AMERICAN CANYON — Those who grew up learning the three “R”s in school probably never heard of the two “M”s or “C-STEM.”
The two Ms are “mathletics” and “mobots.” Mathletics are middle school math competitions and mobots are educational modular robots.
Nowadays American Canyon Middle School kids are mathletes and mobot engineers.
American Canyon students competed in the first annual mathletes competition between Napa Valley Unified School District middle schools earlier this month.
To prepare for the competition kids met after school once a week for six weeks before competing at the district office April 3. American Canyon placed second in the team competition and ACMS students Emmanuel DeLeon and Noah Reyes were each third-place winners at their respective 6th-grade and 8th-grade levels in the individual competition.
The trophy for the overall mathlete champion went to Napa’s River School.
Ten American Canyon Middle School students are honing their mobotic skills for UC Davis’ C-STEM Day, May 4 where they’ll compete with more than 30 teams from around Northern California.
The UC Davis Center for Integrated Computing and STEM Education aims to improve computing, science, technology, engineering, and mathematics (C-STEM) education in both formal and informal programs in K-14. The goal of the C-STEM Center is to provide computing education for all K-12 students and develop students' critical thinking and problem-solving skills through integrated computing and STEM education.
The center is run through the UC Davis College of Engineering.
According to ACMS instructor Tammy Lee, her students are entering two C-STEM competitions next week, one with a classroom-produced video and a live robotics contest.
“We are entering the DVD (where the kids make a DVD with mobots) and the Roboplay, where they have to program the mobots to do a task, like navigate through a maze and/or pick up an object,” Lee wrote in an email. Lee said the theme of their video is “Star Wars.”

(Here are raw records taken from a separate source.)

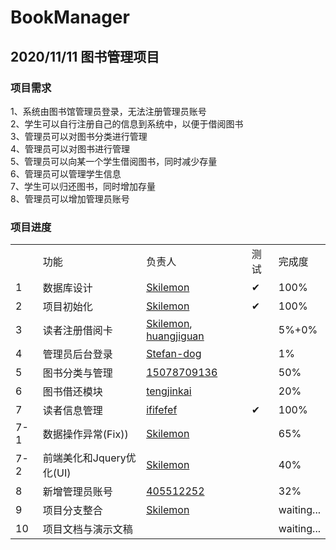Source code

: # BookManager
## 2020/11/11 图书管理项目
### 项目需求
1、系统由图书馆管理员登录，无法注册管理员账号<br />
2、学生可以自行注册自己的信息到系统中，以便于借阅图书<br />
3、管理员可以对图书分类进行管理<br />
4、管理员可以对图书进行管理<br />
5、管理员可以向某一个学生借阅图书，同时减少存量<br />
6、管理员可以管理学生信息<br />
7、学生可以归还图书，同时增加存量<br />
8、管理员可以增加管理员账号<br />
### 项目进度
<table>
    <th>
        <td>功能</td>
        <td>负责人</td>
        <td>测试</td>
        <td>完成度</td>
    </th>
    <tr>
        <td>1</td>
        <td>数据库设计</td>
        <td><a href="https://github.com/Skilemon">Skilemon</a></td>
        <td>✔</td>
        <td>100%</td>
    </tr>
    <tr>
        <td>2</td>
        <td>项目初始化</td>
        <td><a href="https://github.com/Skilemon">Skilemon</a></td>
        <td>✔</td>
        <td>100%</td>
    </tr>
    <tr>
        <td>3</td>
        <td>读者注册借阅卡</td>
        <td><a href="https://github.com/Skilemon">Skilemon</a>, <a href="https://github.com/huangjiguan">huangjiguan</a></td>
        <td></td>
        <td>5%+0%</td>
    </tr>
    <tr>
        <td>4</td>
        <td>管理员后台登录</td>
        <td><a href="https://github.com/Stefan-dog">Stefan-dog</a></td>
        <td></td>
        <td>1%</td>
    </tr>
    <tr>
        <td>5</td>
        <td>图书分类与管理</td>
        <td><a href="https://github.com/15078709136">15078709136</a></td>
        <td></td>
        <td>50%</td>
    </tr>
    <tr>
        <td>6</td>
        <td>图书借还模块</td>
        <td><a href="https://github.com/tengjinkai">tengjinkai</a></td>
        <td></td>
        <td>20%</td>
    </tr>
    <tr>
        <td>7</td>
        <td>读者信息管理</td>
        <td><a href="https://github.com/ififefef">ififefef</a></td>
        <td>✔</td>
        <td>100%</td>
    </tr>
    <tr>
        <td>7-1</td>
        <td>数据操作异常(Fix))</td>
        <td><a href="https://github.com/Skilemon">Skilemon</a></td>
        <td></td>
        <td>65%</td>
    </tr>
    <tr>
        <td>7-2</td>
        <td>前端美化和Jquery优化(UI)</td>
        <td><a href="https://github.com/Skilemon">Skilemon</a></td>
        <td></td>
        <td>40%</td>
    </tr>
    <tr>
        <td>8</td>
        <td>新增管理员账号</td>
        <td><a href="https://github.com/405512252">405512252</a></td>
        <td></td>
        <td>32%</td>
    </tr>
    <tr>
        <td>9</td>
        <td>项目分支整合</td>
        <td><a href="https://github.com/Skilemon">Skilemon</a></td>
        <td></td>
        <td>waiting...</td>
    </tr>
    <tr>
        <td>10</td>
        <td>项目文档与演示文稿</td>
        <td></td>
        <td></td>
        <td>waiting...</td>
    </tr>
</table>

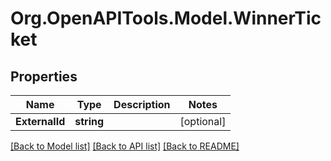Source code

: 
# Org.OpenAPITools.Model.WinnerTicket

## Properties

Name | Type | Description | Notes
------------ | ------------- | ------------- | -------------
**ExternalId** | **string** |  | [optional] 

[[Back to Model list]](../README.md#documentation-for-models)
[[Back to API list]](../README.md#documentation-for-api-endpoints)
[[Back to README]](../README.md)

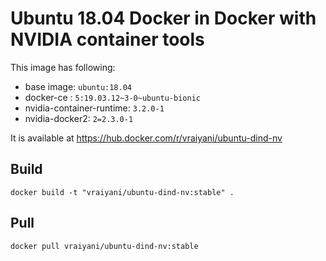 # Ubuntu 18.04 Docker in Docker with NVIDIA container tools

This image has following:
* base image: `ubuntu:18.04`
* docker-ce : `5:19.03.12~3-0~ubuntu-bionic`
* nvidia-container-runtime: `3.2.0-1`
* nvidia-docker2: `2=2.3.0-1`

It is available at https://hub.docker.com/r/vraiyani/ubuntu-dind-nv

## Build 

`docker build -t "vraiyani/ubuntu-dind-nv:stable" .`

## Pull 

`docker pull vraiyani/ubuntu-dind-nv:stable`
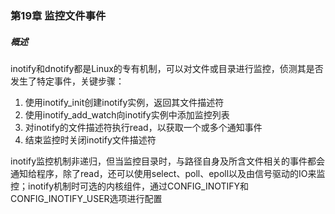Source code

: ### 第19章 监控文件事件

##### 概述

inotify和dnotify都是Linux的专有机制，可以对文件或目录进行监控，侦测其是否发生了特定事件，关键步骤：

1. 使用inotify_init创建inotify实例，返回其文件描述符
2. 使用inotify_add_watch向inotify实例中添加监控列表
3. 对inotify的文件描述符执行read，以获取一个或多个通知事件
4. 结束监控时关闭inotify文件描述符

inotify监控机制非递归，但当监控目录时，与路径自身及所含文件相关的事件都会通知给程序，除了read，还可以使用select、poll、epoll以及由信号驱动的IO来监控；inotify机制时可选的内核组件，通过CONFIG_INOTIFY和CONFIG_INOTIFY_USER选项进行配置



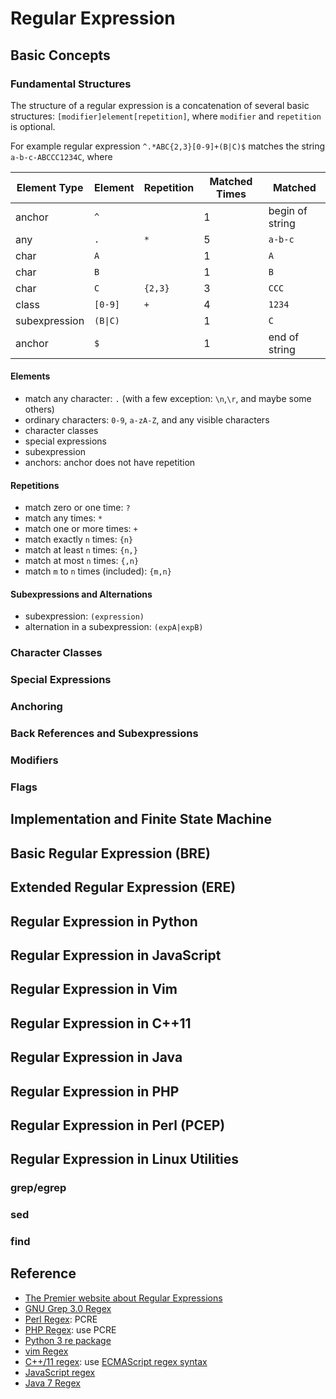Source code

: 
# Regular Expression

## Basic Concepts

### Fundamental Structures

The structure of a regular expression is a concatenation of several basic structures: `[modifier]element[repetition]`, where `modifier` and `repetition` is optional.

For example regular expression `^.*ABC{2,3}[0-9]+(B|C)$` matches the string `a-b-c-ABCCC1234C`, where

| Element Type  |     Element   |   Repetition   | Matched Times  |      Matched     |
| ------------- | ------------- |  ------------- |  ------------- | ---------------- |
|     anchor    |   `^`         |                |      1         |  begin of string |
|     any       |   `.`         |       `*`      |      5         |  `a-b-c`         |
|     char      |   `A`         |                |      1         |  `A`             |
|     char      |   `B`         |                |      1         |  `B`             |
|     char      |   `C`         |     `{2,3}`    |      3         |  `CCC`           |
|     class     |   `[0-9]`     |       `+`      |      4         |  `1234`          |
| subexpression |   `(B\|C)`    |                |      1         |  `C`             |
|    anchor     |   `$`         |                |      1         |  end of string   |

#### Elements

  * match any character: `.` (with a few exception: `\n`,`\r`, and maybe some others)
  * ordinary characters: `0-9`, `a-zA-Z`, and any visible characters
  * character classes
  * special expressions
  * subexpression
  * anchors: anchor does not have repetition

#### Repetitions

  * match zero or one time: `?`
  * match any times: `*`
  * match one or more times: `+`
  * match exactly `n` times: `{n}`
  * match at least `n` times: `{n,}`
  * match at most `n` times: `{,n}`
  * match `m` to `n` times (included): `{m,n}`
  
#### Subexpressions and Alternations

  * subexpression: `(expression)`
  * alternation in a subexpression: `(expA|expB)`
  
### Character Classes

### Special Expressions

### Anchoring

### Back References and Subexpressions

### Modifiers

### Flags

## Implementation and Finite State Machine

## Basic Regular Expression (BRE)

## Extended Regular Expression (ERE)

## Regular Expression in Python

## Regular Expression in JavaScript

## Regular Expression in Vim

## Regular Expression in C++11

## Regular Expression in Java

## Regular Expression in PHP

## Regular Expression in Perl (PCEP)

## Regular Expression in Linux Utilities

### grep/egrep

### sed

### find

## Reference

  * [The Premier website about Regular Expressions](https://regular-expressions.mobi/)
  * [GNU Grep 3.0 Regex](https://www.gnu.org/software/grep/manual/grep.html#Regular-Expressions)
  * [Perl Regex](https://perldoc.perl.org/perlre.html): PCRE
  * [PHP Regex](http://php.net/manual/en/reference.pcre.pattern.syntax.php): use PCRE
  * [Python 3 re package](https://docs.python.org/3/library/re.html)
  * [vim Regex](http://vimregex.com/)
  * [C++/11 regex](http://www.cplusplus.com/reference/regex/): use [ECMAScript regex syntax](http://www.cplusplus.com/reference/regex/ECMAScript/)
  * [JavaScript regex](https://developer.mozilla.org/en-US/docs/Web/JavaScript/Guide/Regular_Expressions)
  * [Java 7 Regex](https://docs.oracle.com/javase/7/docs/api/java/util/regex/Pattern.html)
  
  
  
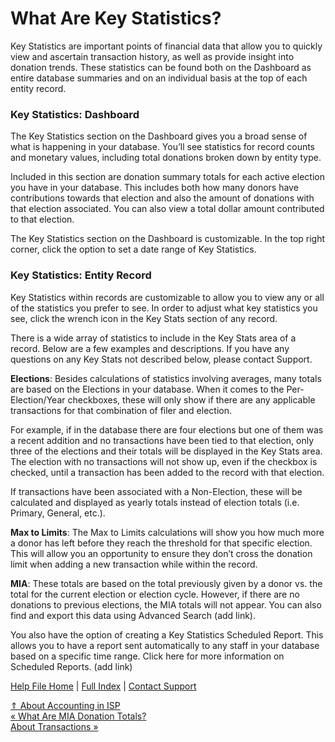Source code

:  What Are Key Statistics?
==========

Key Statistics are important points of financial data that allow you to quickly view and ascertain transaction history, as well as provide insight into donation trends. These statistics can be found both on the Dashboard as entire database summaries and on an individual basis at the top of each entity record.

### Key Statistics: Dashboard ###

The Key Statistics section on the Dashboard gives you a broad sense of what is happening in your database. You’ll see statistics for record counts and monetary values, including total donations broken down by entity type.

Included in this section are donation summary totals for each active election you have in your database. This includes both how many donors have contributions towards that election and also the amount of donations with that election associated. You can also view a total dollar amount contributed to that election.

The Key Statistics section on the Dashboard is customizable. In the top right corner, click the option to set a date range of Key Statistics.

### Key Statistics: Entity Record ###

Key Statistics within records are customizable to allow you to view any or all of the statistics you prefer to see. In order to adjust what key statistics you see, click the wrench icon in the Key Stats section of any record.

There is a wide array of statistics to include in the Key Stats area of a record. Below are a few examples and descriptions. If you have any questions on any Key Stats not described below, please contact Support.

**Elections**: Besides calculations of statistics involving averages, many totals are based on the Elections in your database. When it comes to the Per-Election/Year checkboxes, these will only show if there are any applicable transactions for that combination of filer and election.

For example, if in the database there are four elections but one of them was a recent addition and no transactions have been tied to that election, only three of the elections and their totals will be displayed in the Key Stats area. The election with no transactions will not show up, even if the checkbox is checked, until a transaction has been added to the record with that election.

If transactions have been associated with a Non-Election, these will be calculated and displayed as yearly totals instead of election totals (i.e. Primary, General, etc.).

**Max to Limits**: The Max to Limits calculations will show you how much more a donor has left before they reach the threshold for that specific election. This will allow you an opportunity to ensure they don’t cross the donation limit when adding a new transaction while within the record.

**MIA**: These totals are based on the total previously given by a donor vs. the total for the current election or election cycle. However, if there are no donations to previous elections, the MIA totals will not appear. You can also find and export this data using Advanced Search (add link).

 You also have the option of creating a Key Statistics Scheduled Report. This allows you to have a report sent automatically to any staff in your database based on a specific time range. Click here for more information on Scheduled Reports. (add link)

[Help File Home](/help/) | [Full Index](/Help-File-Directory/) | [Contact Support](mailto:support@ISPolitical.com)

[⇑ About Accounting in ISP](/About-Accounting-in-ISP)  
[« What Are MIA Donation Totals?](/What-Are-MIA-Donation-Totals)  
[About Transactions »](/About-Transactions)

Mobots were developed by Barobo Inc., a UC Davis spin-off company and C-STEM industrial partner. The DVD video will be completed ahead of time and submitted online, according to Lee.
Lee recently got a robotic fellowship from UC Davis that includes a grant for more than $10,000 worth of mobots, or 35 total, she said, and software. Lee said she hopes to teach a robotics elective at ACMS next year.
The website for the K-12 UC outreach is cstem.ucdavis.edu.